Beyoncé: 4

Beyoncé
4
Columbia
2011-06-28

Albums like Sasha Fierce, in which an artist willingly separates her various impulses into two or more distinct discs/”characters”, are rarely convincing. Either one turns out way more stimulating than the other, or both feel limp without the diversity and range of emotion a typical album would allow. If 4 is any indication, Beyoncé would mostly be willing to concede that point even if she’ll never say it out loud. This 12-track album is the result of 70-plus finished tracks submitted to the label for them to hand select, but, unlike her previous albums, 4 is mainly the work of two production teams. The main thrust is handled by Ne-Yo’s frequent collaborator Shea Taylor, while G.O.O.D. Music’s Jeff Bhasker, Symbolyc One, Luke Steele, and Kanye West work the majority of the other tracks.
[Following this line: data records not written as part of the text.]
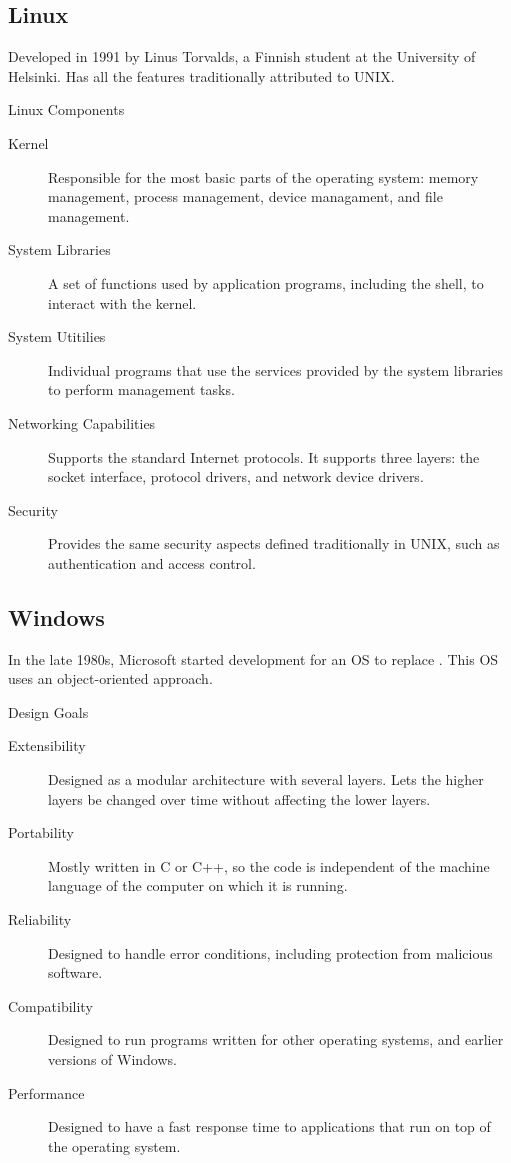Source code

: \documentclass[\main/notes.tex]{subfiles}
\begin{document}
			\subsection{Linux}
				Developed in 1991 by Linus Torvalds, a Finnish student at the University of Helsinki. Has all the features traditionally attributed to UNIX.
				\begin{definition}{Linux Components}
					\begin{description}
						\item[Kernel] Responsible for the most basic parts of the operating system: memory management, process management, device managament, and file management.
						\item[System Libraries] A set of functions used by application programs, including the shell, to interact with the kernel.
						\item[System Utitilies] Individual programs that use the services provided by the system libraries to perform management tasks.
					\end{description}
				\end{definition}
				\begin{description}
					\item[Networking Capabilities] Supports the standard Internet protocols. It supports three layers: the socket interface, protocol drivers, and network device drivers.
					\item[Security] Provides the same security aspects defined traditionally in UNIX, such as authentication and access control.
				\end{description}
			\subsection{Windows}
				In the late 1980s, Microsoft started development for an OS to replace . This OS uses an object-oriented approach.

				\begin{definition}{Design Goals}
					\begin{description}
						\item[Extensibility] Designed as a modular architecture with several layers. Lets the higher layers be changed over time without affecting the lower layers.
						\item[Portability] Mostly written in C or C++, so the code is independent of the machine language of the computer on which it is running.
						\item[Reliability] Designed to handle error conditions, including protection from malicious software.
						\item[Compatibility] Designed to run programs written for other operating systems, and earlier versions of Windows.
						\item[Performance] Designed to have a fast response time to applications that run on top of the operating system.
					\end{description}
				\end{definition}
\end{document}
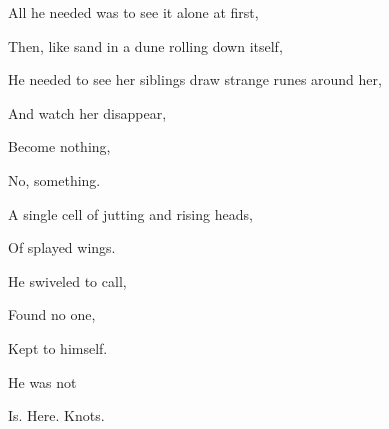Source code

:\documentclass[11pt]{article}
\begin{document}
\begingroup
\begin{center}
All he needed was to see it alone at first,
\end{center}
\endgroup

\begingroup
\begin{center}
Then, like sand in a dune rolling down itself,
\end{center}
\endgroup

\begingroup
\begin{center}
He needed to see her siblings draw strange runes around her,
\end{center}
\endgroup

\begingroup
\begin{center}
And watch her disappear,
\end{center}
\endgroup

\begingroup
\begin{center}
Become nothing,
\end{center}
\endgroup

\begingroup
\begin{center}
No, something.
\end{center}
\endgroup

\begingroup
\begin{center}
A single cell of jutting and rising heads,
\end{center}
\endgroup

\begingroup
\begin{center}
Of splayed wings.
\end{center}
\endgroup

\begingroup
\begin{center}
He swiveled to call,
\end{center}
\endgroup

\begingroup
\begin{center}
Found no one,
\end{center}
\endgroup

\begingroup
\begin{center}
Kept to himself.
\end{center}
\endgroup

\begingroup
\begin{center}
He was not
\end{center}
\endgroup

\vspace*{4\baselineskip}

\begingroup
\begin{center}
Is. Here. Knots.
\rightskip\leftskip
\end{center}
\endgroup
\end{document}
The-Dream and Diplo’s right hand man Switch round out the proceedings, along with a Ryan Tedder production.

4 begins with a sort of startling sound — until the Kanye-helmed “Party” (featuring one of those rare “look how effortless rapping is for me” verses from Andre 3000 that have turned up in the strangest places since 2006), the music is largely reminiscent of late-’80s diva histrionics. The backing tracks have no interest in her typical pursuit of forward-thinking, energetic fare, preferring to throw the emphasis on Beyoncé’s radio-destroying vocal chords. “1+1” is the best result of this, finally providing Beyoncé a song that can compete with the favorites of this generation’s parents. But “I Care” (misplaced as it is, being a jilted lover track directly after such a pure love song as “1+1”) and “I Miss You” are equally competent, if safer, attempts at the same formula. It’s the sort of start that makes it clear why Beyoncé is head and shoulders above her Clear Channel competition in R&B. Unfortunately, she can’t sustain it forever.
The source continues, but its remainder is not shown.